=== Begin Enclosure ===
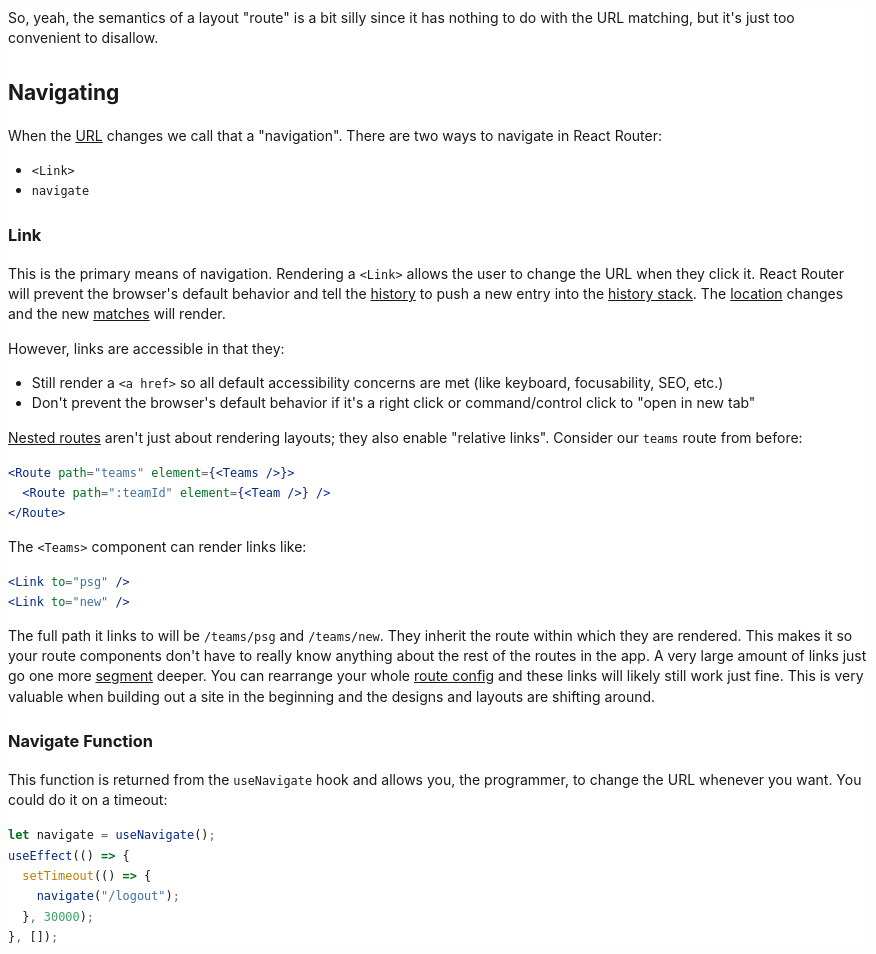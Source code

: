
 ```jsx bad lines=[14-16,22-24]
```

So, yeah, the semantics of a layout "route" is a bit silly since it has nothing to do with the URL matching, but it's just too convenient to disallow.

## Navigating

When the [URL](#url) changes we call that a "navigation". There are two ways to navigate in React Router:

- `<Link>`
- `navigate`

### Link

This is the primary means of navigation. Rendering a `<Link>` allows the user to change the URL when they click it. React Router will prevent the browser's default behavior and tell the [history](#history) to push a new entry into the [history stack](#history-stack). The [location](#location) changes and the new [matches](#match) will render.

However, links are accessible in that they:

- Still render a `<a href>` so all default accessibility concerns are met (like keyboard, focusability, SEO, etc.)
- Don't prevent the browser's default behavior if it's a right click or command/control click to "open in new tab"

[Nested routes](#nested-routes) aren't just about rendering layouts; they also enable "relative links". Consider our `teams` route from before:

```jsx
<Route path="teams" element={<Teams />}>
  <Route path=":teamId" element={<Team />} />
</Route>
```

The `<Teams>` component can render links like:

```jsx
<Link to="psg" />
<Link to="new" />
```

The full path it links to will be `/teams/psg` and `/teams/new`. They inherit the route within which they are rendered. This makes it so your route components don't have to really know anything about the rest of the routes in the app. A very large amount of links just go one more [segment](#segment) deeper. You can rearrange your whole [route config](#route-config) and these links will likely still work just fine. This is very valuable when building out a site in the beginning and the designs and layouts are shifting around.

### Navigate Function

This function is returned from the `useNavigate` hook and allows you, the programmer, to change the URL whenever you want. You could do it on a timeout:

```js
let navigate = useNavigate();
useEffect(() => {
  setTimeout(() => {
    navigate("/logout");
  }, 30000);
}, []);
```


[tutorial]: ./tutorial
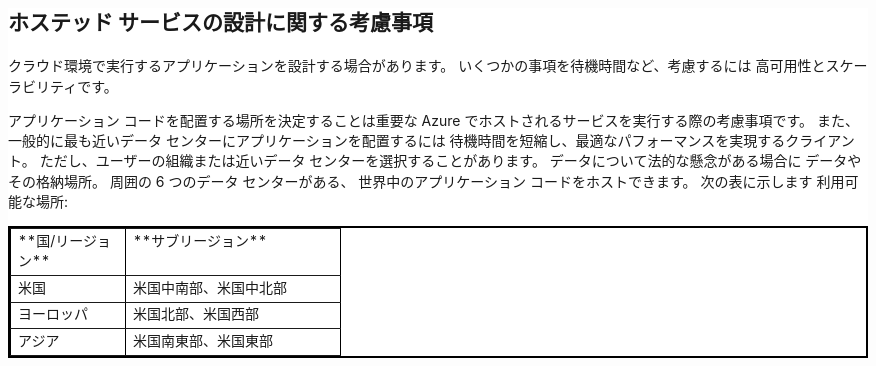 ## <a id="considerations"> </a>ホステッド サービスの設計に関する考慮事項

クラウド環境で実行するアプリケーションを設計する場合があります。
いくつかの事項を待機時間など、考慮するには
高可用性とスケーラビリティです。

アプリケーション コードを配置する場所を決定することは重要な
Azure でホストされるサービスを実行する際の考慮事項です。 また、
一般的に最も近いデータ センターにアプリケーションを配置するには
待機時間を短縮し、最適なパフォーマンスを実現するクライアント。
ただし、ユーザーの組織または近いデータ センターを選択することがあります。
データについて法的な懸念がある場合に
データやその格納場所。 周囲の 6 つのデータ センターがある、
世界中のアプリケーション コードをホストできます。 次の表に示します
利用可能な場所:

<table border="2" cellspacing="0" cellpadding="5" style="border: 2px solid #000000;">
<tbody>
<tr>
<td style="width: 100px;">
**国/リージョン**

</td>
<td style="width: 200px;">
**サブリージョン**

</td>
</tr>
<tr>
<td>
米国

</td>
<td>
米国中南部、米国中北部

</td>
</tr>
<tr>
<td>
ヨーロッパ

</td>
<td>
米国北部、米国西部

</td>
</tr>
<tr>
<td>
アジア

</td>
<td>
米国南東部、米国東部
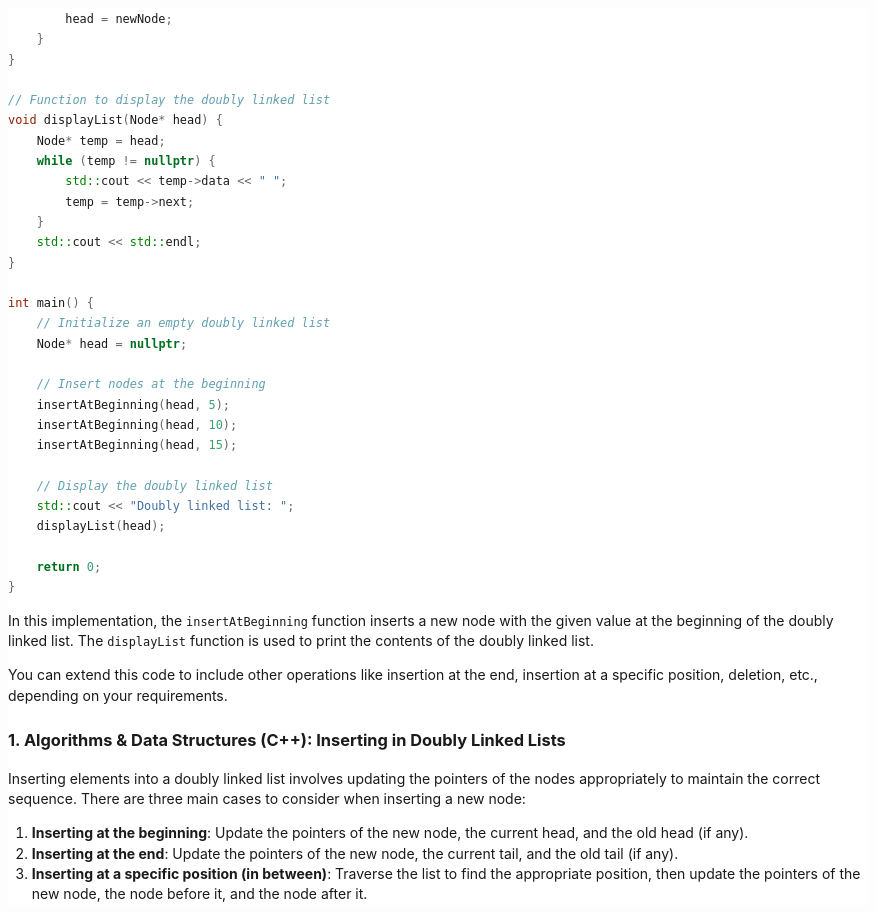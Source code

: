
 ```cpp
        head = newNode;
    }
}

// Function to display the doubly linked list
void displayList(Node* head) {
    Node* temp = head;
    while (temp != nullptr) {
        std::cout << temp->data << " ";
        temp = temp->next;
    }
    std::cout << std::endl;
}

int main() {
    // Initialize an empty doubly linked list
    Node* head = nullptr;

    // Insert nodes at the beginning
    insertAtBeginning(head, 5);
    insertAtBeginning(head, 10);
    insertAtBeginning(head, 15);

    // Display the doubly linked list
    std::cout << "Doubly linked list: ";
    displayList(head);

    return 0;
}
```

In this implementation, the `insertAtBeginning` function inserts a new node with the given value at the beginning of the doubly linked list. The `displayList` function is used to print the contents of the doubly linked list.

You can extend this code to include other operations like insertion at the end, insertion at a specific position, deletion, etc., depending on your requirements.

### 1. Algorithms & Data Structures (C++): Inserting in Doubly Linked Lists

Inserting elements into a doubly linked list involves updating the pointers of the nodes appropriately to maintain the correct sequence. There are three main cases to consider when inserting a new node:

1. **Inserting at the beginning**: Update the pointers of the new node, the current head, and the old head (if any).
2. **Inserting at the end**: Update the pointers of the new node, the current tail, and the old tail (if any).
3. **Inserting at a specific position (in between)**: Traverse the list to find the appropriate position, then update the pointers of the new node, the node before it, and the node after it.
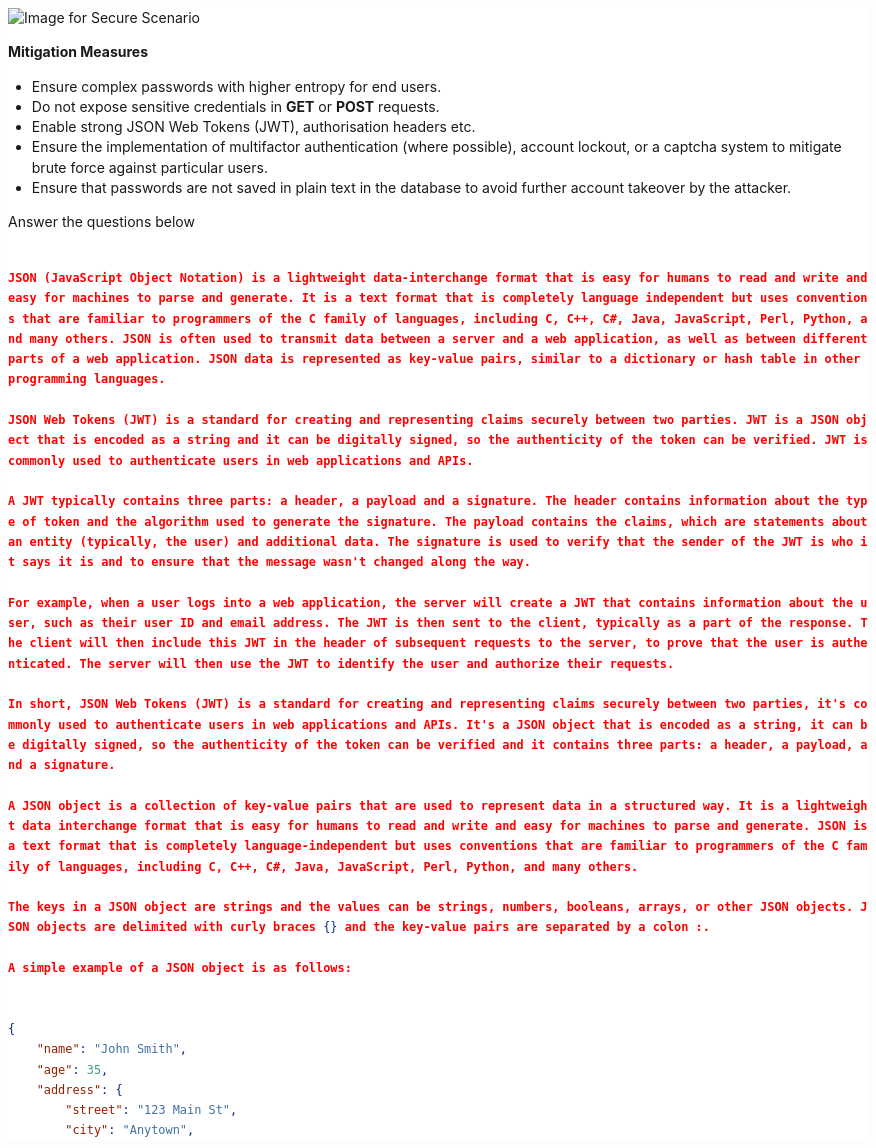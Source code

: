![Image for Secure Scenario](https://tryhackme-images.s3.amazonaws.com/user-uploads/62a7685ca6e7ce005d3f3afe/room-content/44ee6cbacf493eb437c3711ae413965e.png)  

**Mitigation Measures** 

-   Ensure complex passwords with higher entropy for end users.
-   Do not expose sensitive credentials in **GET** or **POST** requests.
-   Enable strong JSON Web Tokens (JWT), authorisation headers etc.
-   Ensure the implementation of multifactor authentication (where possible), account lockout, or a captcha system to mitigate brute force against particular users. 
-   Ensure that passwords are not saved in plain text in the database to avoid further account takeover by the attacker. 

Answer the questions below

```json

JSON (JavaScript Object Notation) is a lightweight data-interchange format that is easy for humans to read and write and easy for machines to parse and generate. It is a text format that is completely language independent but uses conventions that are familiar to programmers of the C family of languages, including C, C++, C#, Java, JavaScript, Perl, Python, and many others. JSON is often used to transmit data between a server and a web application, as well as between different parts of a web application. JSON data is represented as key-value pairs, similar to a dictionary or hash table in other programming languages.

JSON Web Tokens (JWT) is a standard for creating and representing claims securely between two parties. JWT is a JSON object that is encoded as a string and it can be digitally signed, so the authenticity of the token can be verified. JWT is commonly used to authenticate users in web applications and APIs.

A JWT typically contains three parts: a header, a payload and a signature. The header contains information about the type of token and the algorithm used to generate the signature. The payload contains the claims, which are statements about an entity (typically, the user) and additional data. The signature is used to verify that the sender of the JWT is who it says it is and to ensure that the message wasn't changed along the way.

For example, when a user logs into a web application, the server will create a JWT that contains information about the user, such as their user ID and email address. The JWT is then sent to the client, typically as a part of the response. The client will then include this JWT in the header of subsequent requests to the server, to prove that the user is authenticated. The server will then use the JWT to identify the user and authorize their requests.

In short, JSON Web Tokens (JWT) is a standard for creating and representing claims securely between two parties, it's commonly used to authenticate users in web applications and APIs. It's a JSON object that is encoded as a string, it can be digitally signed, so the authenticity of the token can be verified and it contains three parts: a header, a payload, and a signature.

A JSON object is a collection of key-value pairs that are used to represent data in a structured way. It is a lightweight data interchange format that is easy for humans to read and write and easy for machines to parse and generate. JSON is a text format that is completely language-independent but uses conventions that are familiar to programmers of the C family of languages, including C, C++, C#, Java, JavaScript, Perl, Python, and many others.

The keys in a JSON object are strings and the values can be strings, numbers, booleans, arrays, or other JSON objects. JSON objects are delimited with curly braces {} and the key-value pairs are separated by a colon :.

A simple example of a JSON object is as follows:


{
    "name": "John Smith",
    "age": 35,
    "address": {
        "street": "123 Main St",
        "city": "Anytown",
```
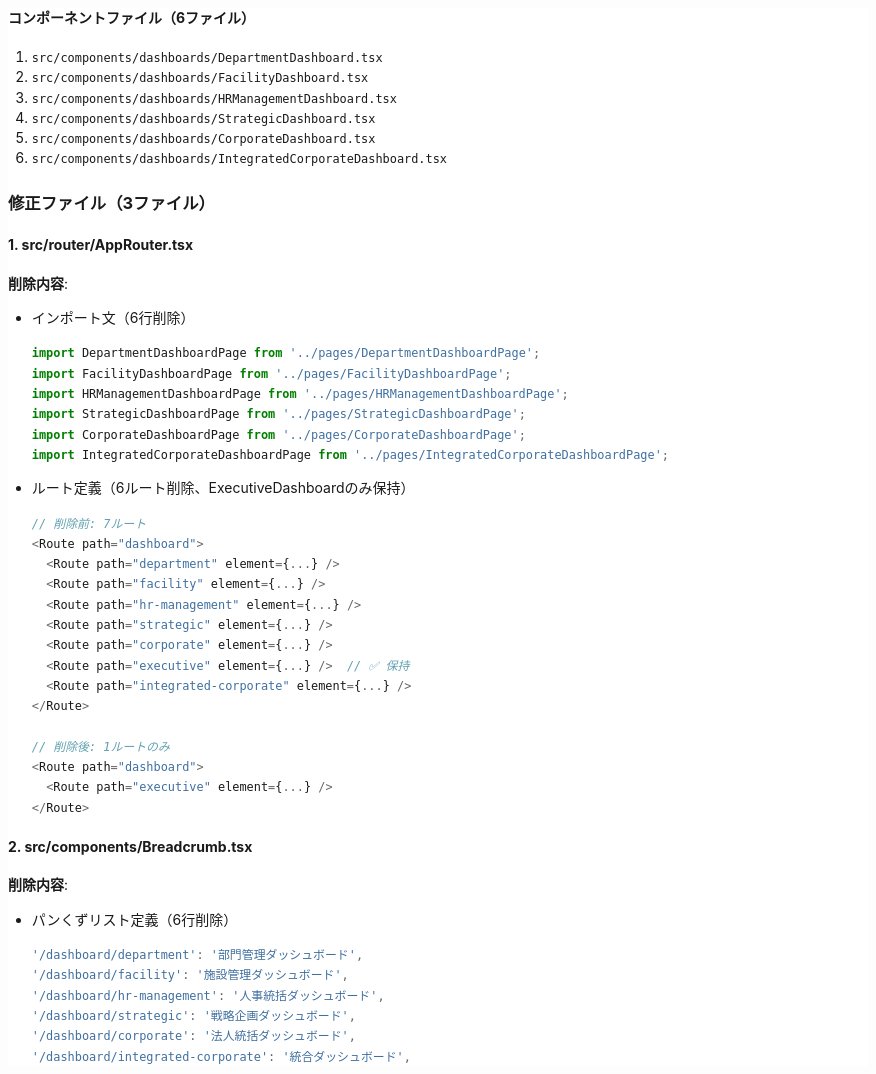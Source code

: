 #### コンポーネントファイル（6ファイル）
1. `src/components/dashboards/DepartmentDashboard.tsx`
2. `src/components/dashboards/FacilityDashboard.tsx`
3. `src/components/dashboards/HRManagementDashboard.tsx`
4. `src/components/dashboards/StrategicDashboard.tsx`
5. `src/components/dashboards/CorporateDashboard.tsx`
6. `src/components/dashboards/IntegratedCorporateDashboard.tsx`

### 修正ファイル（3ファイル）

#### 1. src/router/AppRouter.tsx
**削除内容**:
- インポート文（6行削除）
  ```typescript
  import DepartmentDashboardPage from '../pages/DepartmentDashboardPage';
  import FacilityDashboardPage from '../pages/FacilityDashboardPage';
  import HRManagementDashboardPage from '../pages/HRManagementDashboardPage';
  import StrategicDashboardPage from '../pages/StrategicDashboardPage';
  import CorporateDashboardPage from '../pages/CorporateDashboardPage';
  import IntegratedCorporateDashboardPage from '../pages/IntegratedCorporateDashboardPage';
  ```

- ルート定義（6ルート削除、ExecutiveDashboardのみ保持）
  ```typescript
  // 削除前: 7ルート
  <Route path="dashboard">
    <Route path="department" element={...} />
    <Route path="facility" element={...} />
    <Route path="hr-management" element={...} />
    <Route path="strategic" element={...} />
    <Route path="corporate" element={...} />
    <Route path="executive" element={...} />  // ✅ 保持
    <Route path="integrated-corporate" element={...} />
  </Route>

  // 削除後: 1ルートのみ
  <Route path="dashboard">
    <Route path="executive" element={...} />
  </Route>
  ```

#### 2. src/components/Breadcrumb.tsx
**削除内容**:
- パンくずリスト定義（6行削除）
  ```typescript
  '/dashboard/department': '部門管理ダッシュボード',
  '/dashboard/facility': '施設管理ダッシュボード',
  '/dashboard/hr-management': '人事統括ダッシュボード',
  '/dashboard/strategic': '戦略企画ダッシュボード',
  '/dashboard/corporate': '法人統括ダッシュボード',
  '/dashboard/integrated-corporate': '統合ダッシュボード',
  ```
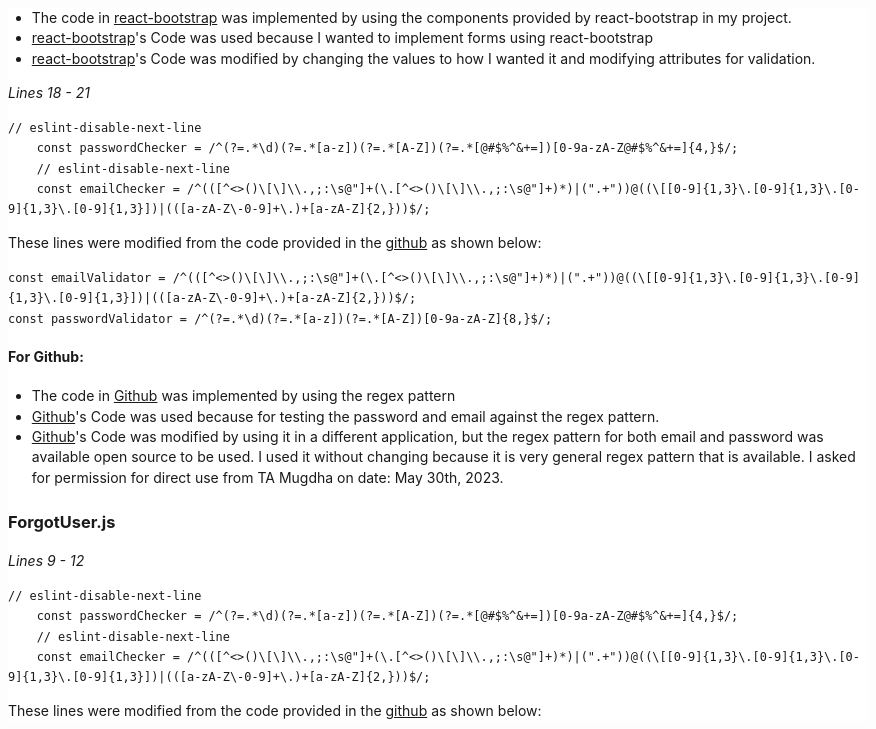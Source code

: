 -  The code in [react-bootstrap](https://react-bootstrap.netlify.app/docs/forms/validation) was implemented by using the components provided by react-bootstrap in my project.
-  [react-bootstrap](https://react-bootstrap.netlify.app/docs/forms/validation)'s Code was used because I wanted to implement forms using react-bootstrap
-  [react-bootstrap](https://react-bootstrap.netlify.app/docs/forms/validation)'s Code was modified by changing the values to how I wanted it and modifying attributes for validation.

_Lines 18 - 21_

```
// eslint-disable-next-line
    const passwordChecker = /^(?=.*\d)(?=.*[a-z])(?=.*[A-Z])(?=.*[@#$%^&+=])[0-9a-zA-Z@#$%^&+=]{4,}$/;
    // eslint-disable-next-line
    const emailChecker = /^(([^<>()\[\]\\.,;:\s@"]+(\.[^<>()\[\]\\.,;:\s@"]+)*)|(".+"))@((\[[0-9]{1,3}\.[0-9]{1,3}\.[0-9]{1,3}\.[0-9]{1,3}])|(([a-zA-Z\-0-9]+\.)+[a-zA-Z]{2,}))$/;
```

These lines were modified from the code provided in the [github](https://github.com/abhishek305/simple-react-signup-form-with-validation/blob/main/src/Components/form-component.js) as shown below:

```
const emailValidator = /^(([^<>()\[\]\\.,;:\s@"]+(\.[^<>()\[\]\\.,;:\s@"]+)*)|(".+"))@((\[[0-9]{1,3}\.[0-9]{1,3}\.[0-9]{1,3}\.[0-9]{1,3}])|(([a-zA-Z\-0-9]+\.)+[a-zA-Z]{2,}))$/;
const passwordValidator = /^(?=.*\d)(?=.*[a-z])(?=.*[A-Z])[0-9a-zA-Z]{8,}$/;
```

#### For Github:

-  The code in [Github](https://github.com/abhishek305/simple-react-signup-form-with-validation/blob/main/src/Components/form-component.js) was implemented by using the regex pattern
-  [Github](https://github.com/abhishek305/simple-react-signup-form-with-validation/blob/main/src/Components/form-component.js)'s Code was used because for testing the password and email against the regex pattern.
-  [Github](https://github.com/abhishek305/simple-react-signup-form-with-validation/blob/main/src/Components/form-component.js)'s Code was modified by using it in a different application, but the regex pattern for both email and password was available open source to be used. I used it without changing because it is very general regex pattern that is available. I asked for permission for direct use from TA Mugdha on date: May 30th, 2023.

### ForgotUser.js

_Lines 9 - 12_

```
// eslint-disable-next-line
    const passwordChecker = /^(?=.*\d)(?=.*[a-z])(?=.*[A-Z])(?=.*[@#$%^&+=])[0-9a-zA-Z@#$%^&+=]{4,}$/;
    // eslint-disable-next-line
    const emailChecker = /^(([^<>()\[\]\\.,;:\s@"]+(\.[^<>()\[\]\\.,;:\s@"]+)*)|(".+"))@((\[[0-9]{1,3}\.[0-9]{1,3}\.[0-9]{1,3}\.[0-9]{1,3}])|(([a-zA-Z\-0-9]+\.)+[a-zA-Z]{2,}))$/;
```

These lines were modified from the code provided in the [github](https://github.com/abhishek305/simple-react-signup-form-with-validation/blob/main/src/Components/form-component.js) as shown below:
=== End Enclosure ===
■ Requirement ■
Review the material and copy each line in which the word "click" appears.

■ Response ■
This is the primary means of navigation. Rendering a `<Link>` allows the user to change the URL when they click it. React Router will prevent the browser's default behavior and tell the [history](#history) to push a new entry into the [history stack](#history-stack). The [location](#location) changes and the new [matches](#match) will render.
- Don't prevent the browser's default behavior if it's a right click or command/control click to "open in new tab"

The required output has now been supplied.